:: YOUR GOAL ::
Copy, from the data below, each line that has the word "average".

==================================================

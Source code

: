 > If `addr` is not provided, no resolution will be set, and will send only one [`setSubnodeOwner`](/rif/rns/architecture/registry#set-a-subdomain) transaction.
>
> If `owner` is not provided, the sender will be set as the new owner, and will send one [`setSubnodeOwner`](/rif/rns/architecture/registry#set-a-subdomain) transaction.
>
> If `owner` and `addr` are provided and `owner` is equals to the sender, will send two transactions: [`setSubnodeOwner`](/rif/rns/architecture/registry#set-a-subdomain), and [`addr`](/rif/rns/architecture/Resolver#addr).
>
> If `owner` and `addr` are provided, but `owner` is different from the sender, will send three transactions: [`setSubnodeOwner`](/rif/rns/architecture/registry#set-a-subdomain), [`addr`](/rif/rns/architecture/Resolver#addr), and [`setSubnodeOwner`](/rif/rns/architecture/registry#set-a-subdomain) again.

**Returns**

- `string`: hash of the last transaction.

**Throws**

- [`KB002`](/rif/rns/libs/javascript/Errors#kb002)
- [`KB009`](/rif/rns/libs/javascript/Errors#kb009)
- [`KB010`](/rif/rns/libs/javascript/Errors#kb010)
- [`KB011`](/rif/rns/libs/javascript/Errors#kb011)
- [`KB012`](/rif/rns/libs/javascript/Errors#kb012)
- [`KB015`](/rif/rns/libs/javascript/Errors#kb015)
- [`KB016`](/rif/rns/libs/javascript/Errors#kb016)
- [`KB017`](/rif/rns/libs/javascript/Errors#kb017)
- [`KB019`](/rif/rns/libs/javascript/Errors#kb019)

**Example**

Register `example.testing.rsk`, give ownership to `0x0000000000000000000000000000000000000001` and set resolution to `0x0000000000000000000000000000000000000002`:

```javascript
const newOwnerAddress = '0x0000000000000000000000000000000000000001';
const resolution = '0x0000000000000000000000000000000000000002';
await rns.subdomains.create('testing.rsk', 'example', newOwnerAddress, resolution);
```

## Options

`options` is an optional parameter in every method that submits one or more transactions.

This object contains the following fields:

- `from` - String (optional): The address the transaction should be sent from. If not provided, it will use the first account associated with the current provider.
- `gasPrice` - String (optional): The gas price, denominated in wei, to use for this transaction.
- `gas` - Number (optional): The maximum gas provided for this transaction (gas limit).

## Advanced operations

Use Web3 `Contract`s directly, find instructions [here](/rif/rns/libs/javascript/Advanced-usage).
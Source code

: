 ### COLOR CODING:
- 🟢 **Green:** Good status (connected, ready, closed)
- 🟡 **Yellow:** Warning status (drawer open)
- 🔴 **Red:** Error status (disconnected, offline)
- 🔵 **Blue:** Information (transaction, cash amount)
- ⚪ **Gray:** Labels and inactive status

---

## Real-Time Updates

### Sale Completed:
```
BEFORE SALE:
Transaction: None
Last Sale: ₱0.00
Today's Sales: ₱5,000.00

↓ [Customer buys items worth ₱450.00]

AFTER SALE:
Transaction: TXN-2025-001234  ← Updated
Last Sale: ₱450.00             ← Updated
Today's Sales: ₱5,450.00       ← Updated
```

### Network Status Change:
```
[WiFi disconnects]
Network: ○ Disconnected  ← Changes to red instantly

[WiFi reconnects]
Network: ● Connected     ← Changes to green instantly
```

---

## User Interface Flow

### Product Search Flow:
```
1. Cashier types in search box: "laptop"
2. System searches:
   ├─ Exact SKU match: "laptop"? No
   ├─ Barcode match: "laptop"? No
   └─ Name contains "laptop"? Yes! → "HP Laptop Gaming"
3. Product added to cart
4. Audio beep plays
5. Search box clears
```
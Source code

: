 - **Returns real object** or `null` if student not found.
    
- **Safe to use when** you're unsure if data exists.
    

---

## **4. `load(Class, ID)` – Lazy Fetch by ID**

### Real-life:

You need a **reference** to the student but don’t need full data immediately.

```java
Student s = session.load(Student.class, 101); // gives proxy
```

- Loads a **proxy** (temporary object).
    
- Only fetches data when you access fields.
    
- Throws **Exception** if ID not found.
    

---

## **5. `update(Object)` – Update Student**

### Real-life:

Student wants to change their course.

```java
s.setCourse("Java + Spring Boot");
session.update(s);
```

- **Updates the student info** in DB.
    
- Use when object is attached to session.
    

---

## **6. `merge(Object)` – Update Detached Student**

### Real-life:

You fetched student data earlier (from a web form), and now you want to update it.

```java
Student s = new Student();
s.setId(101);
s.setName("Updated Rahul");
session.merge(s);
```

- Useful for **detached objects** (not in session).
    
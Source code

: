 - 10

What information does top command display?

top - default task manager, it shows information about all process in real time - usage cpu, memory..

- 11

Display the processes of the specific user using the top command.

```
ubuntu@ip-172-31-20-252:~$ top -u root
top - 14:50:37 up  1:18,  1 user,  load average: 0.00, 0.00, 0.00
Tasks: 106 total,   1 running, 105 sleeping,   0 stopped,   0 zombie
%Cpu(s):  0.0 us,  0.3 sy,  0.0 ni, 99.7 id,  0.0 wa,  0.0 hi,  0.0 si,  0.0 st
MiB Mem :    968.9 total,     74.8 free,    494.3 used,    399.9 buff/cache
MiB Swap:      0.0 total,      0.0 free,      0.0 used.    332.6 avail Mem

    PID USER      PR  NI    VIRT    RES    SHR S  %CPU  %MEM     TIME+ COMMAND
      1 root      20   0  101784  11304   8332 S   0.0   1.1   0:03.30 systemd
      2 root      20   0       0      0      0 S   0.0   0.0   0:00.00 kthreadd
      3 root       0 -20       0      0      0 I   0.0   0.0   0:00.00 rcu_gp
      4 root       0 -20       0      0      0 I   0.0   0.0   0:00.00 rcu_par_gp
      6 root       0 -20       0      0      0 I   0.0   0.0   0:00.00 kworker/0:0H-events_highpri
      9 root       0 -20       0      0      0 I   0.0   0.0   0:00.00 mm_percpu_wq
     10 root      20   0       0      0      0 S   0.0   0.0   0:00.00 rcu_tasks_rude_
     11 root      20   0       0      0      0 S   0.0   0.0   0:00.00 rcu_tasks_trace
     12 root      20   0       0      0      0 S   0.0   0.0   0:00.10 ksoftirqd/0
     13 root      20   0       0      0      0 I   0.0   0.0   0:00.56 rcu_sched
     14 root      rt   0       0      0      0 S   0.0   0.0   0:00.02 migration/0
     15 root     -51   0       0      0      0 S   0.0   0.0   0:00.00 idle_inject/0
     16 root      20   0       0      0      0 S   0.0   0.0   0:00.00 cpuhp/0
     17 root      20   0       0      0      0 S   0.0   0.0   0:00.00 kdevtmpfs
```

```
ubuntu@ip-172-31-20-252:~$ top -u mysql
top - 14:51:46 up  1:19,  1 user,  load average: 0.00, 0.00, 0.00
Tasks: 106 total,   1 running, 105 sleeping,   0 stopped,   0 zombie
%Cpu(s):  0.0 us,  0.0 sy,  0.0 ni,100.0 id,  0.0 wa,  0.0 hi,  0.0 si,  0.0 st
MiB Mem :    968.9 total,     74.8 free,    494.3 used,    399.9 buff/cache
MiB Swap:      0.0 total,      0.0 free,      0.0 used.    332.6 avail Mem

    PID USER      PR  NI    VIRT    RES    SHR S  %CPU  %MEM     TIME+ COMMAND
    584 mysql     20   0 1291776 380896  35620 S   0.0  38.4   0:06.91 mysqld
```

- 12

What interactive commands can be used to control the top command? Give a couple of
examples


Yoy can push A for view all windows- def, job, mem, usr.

==================================================

:: YOUR SOLUTION ::
top - 14:50:37 up  1:18,  1 user,  load average: 0.00, 0.00, 0.00
top - 14:51:46 up  1:19,  1 user,  load average: 0.00, 0.00, 0.00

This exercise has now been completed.